Guided by landscape architect Rodney Robinson of Delaware, the renovation is the first major rethinking of the space since 1917. Robinson's plan addresses the Square in terms of its historic context and current uses and carefully reflects the spirit of both the past and the present. It restores the fountain, tweaks the functionality of the space, re-envisions the plant material after the loss of the historic elms, and restores the variety of surface textures seen in early photos. Throughout, the formal garden quality of the space is enhanced.
Market Square is cited widely as the first town center planned around motor vehicles. Inspired by English developments of the day, its innovations included parking adjacent to stores, expanded frontage, truck access in the rear, and high style designed to attract sophisticated shoppers. Originally designed by architect Howard Van Doren Shaw and developed in 1917 by the Lake Forest Improvement Trust, the Square began a major transition in the 1980s. New investors oversaw restoration and renovation of the Square, primarily under the guidance of Chicago architect John Vinci. Important incentives for historic preservation had recently been included in the federal tax code, and Market Square was one of hundreds of projects nationwide that benefitted from these changes.
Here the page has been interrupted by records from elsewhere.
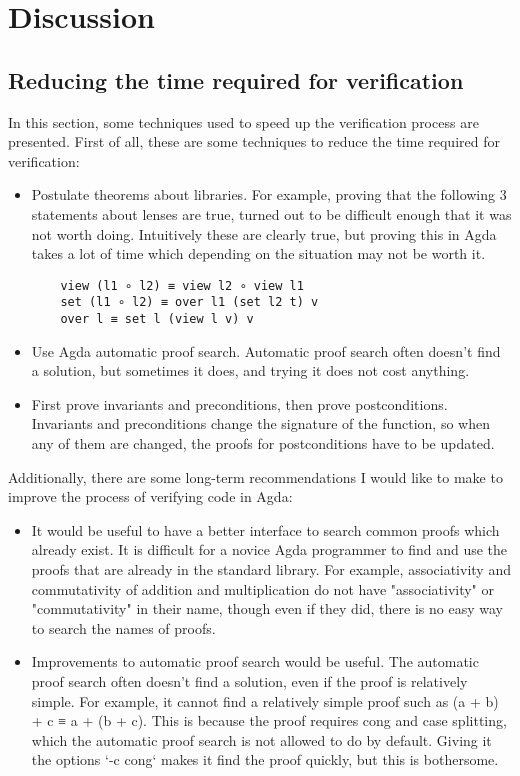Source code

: \section{Discussion}
\subsection{Reducing the time required for verification}
In this section, some techniques used to speed up the verification process are presented. First of all, these are some techniques to reduce the time required for verification:
\begin{itemize}
    \item Postulate theorems about libraries. For example, proving that the following 3 statements about lenses are true, turned out to be difficult enough that it was not worth doing. Intuitively these are clearly true, but proving this in Agda takes a lot of time which depending on the situation may not be worth it. 
    \begin{verbatim}
    view (l1 ∘ l2) ≡ view l2 ∘ view l1
    set (l1 ∘ l2) ≡ over l1 (set l2 t) v
    over l ≡ set l (view l v) v
    \end{verbatim}
    \item Use Agda automatic proof search. Automatic proof search often doesn't find a solution, but sometimes it does, and trying it does not cost anything.
    \item First prove invariants and preconditions, then prove postconditions. Invariants and preconditions change the signature of the function, so when any of them are changed, the proofs for postconditions have to be updated.
\end{itemize}

Additionally, there are some long-term recommendations I would like to make to improve the process of verifying code in Agda:
\begin{itemize}
    \item It would be useful to have a better interface to search common proofs which already exist. It is difficult for a novice Agda programmer to find and use the proofs that are already in the standard library. For example, associativity and commutativity of addition and multiplication do not have "associativity" or "commutativity" in their name, though even if they did, there is no easy way to search the names of proofs.
    \item Improvements to automatic proof search would be useful. The automatic proof search often doesn't find a solution, even if the proof is relatively simple. For example, it cannot find a relatively simple proof such as (a + b) + c ≡ a + (b + c). This is because the proof requires cong and case splitting, which the automatic proof search is not allowed to do by default. Giving it the options `-c cong` makes it find the proof quickly, but this is bothersome.
\end{itemize}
There was a new demand for downtown office space, and business people who formerly took the train to Chicago moved into offices remodeled from apartments over the retail shops. The economy began to boom, and new high-end national stores replaced lower-volume local stores. The development went upscale, quite in synch with the original concept of the Square's builders. (Newly discovered archives at Griffith, Grant & Lackie reveal that the builders never envisioned ownership as permanent.)
By the mid-1990s, the Square's landscape, eviscerated by the loss of most of the original elms, lagged behind the restored buildings. The truck courts had been made obsolete by larger trucks. The cement and asphalt paving that over the years had replaced the gravel paths and brick roadbed made the Square resemble more the vast shopping malls of the '90s than the innovative turn-of-the-century place it had been.
Robinson's plan adjusts the allocation between roadway, walks, and agrden, creating a visual dominance of landscaping while accommodating vehicular needs. It incorporates brick and granite that reflect the materials of the buildings and add new texture and color that play down the asphalt roadways. New trees, different lighting, varied garden beds and plantings, and handsome street furniture invite the public to enjoy using this important space. The renovated Market Square landscape responds to changes in use, exemplifies outstanding leadership by the Lake Forest Garden Club, and upholds the local tradition of public-private partnership. This broadly-supported project is worthy of both local and national recognition.